* [WHAT IS EXPECTED] In the entries that follow, find the line containing "A Docker container"; from there, copy every line exactly through the line containing "## Configuration".

* [TASK DATA]
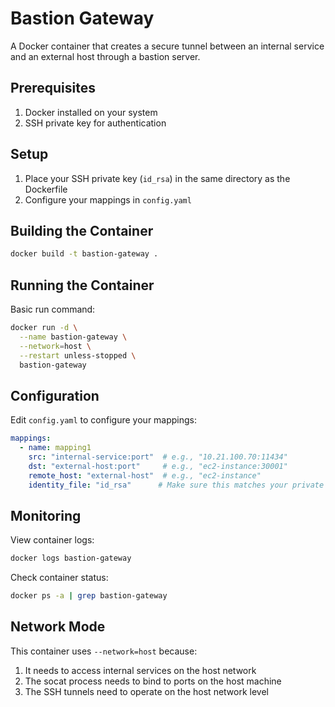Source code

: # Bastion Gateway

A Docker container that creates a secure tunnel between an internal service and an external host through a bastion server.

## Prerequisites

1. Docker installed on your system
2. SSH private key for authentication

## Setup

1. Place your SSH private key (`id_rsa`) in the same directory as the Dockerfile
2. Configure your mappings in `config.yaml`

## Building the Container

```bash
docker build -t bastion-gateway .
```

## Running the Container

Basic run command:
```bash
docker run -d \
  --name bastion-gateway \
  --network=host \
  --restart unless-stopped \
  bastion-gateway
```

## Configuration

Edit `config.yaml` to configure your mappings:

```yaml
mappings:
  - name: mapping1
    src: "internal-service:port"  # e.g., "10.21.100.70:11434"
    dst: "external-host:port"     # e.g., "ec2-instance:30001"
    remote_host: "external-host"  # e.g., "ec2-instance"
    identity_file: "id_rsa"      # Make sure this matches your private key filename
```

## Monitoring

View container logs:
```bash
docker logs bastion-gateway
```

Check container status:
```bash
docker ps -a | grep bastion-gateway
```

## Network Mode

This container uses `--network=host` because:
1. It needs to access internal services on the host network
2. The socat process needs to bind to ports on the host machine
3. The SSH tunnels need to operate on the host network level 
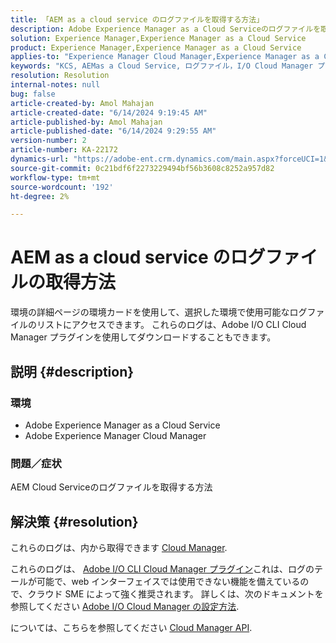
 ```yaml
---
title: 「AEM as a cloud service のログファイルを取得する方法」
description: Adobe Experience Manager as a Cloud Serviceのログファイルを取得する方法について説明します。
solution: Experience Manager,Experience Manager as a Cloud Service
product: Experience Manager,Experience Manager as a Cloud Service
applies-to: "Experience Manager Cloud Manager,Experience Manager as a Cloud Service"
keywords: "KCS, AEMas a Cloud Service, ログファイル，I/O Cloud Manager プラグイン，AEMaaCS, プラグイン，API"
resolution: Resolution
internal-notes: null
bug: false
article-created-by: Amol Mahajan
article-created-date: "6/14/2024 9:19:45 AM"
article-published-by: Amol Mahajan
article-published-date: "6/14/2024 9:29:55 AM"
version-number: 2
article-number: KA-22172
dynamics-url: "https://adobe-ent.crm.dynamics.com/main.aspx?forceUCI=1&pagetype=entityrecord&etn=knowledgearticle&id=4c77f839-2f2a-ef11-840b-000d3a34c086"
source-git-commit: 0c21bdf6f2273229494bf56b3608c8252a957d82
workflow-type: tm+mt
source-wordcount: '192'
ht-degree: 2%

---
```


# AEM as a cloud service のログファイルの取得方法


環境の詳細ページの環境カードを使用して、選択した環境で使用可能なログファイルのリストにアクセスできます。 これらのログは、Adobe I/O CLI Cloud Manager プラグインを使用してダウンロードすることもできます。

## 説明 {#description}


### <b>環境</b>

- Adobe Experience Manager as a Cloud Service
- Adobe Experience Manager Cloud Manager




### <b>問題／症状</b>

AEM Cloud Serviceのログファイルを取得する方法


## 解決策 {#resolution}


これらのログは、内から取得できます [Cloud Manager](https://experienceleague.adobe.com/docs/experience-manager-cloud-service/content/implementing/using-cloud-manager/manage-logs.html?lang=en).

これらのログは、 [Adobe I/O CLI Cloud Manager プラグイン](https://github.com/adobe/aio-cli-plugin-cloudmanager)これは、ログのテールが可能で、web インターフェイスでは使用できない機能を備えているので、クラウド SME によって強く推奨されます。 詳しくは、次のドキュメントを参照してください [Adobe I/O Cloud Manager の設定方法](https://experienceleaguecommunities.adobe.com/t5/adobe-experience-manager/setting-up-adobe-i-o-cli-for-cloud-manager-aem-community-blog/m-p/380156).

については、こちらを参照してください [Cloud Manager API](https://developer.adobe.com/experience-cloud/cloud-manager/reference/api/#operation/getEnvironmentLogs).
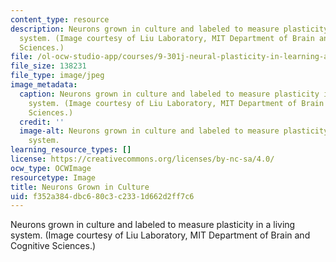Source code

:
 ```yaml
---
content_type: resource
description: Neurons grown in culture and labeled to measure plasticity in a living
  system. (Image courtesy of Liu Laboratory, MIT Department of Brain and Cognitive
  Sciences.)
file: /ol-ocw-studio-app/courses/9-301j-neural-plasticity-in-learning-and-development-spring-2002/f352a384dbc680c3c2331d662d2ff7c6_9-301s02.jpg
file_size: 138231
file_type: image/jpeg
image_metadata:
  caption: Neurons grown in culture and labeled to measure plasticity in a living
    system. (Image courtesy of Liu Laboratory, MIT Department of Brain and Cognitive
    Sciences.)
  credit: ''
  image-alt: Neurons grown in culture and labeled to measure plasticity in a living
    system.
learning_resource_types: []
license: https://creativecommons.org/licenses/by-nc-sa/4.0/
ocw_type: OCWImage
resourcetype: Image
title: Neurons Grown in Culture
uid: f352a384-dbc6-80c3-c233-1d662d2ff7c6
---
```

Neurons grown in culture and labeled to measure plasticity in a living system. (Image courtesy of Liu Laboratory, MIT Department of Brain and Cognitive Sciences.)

* [RESPONSE TO THE EXERCISE]
A Docker container that creates a secure tunnel between an internal service and an external host through a bastion server.

## Prerequisites

1. Docker installed on your system
2. SSH private key for authentication

## Setup

1. Place your SSH private key (`id_rsa`) in the same directory as the Dockerfile
2. Configure your mappings in `config.yaml`

## Building the Container

```bash
docker build -t bastion-gateway .
```

## Running the Container

Basic run command:
```bash
docker run -d \
  --name bastion-gateway \
  --network=host \
  --restart unless-stopped \
  bastion-gateway
```

## Configuration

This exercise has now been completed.